**Problem**
Can you transcribe the data exactly? Leave the pictures out.
(Excerpted records begins)
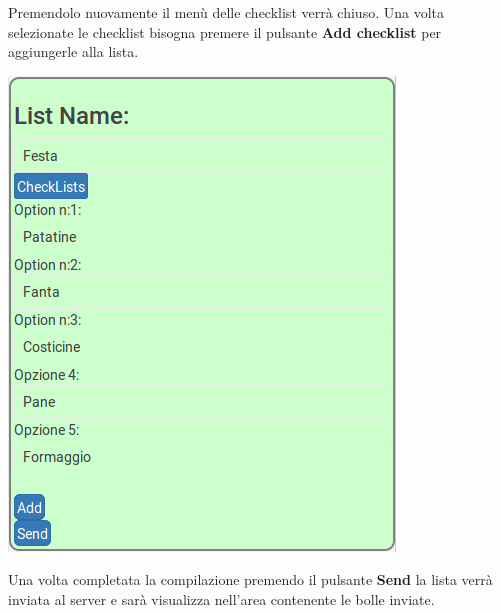 \begin{flushleft}
Premendolo nuovamente il menù delle checklist verrà chiuso.
Una volta selezionate le checklist bisogna premere il pulsante \textbf{Add checklist} per aggiungerle alla lista.\\
\begin{center}
\includegraphics[scale=0.75]{img/list_checklist2.png}
\end{center}

Una volta completata la compilazione premendo il pulsante \textbf{Send} la lista verrà inviata al server e sarà visualizza nell'area contenente le bolle inviate.

\end{flushleft}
(Excerpted records ends)
**Your solution**
 \begin{flushleft}
Premendolo nuovamente il menù delle checklist verrà chiuso.
Una volta selezionate le checklist bisogna premere il pulsante \textbf{Add checklist} per aggiungerle alla lista.\\
\begin{center}
\includegraphics[scale=0.75]{img/list_checklist2.png}
\end{center}

Una volta completata la compilazione premendo il pulsante \textbf{Send} la lista verrà inviata al server e sarà visualizza nell'area contenente le bolle inviate.

\end{flushleft}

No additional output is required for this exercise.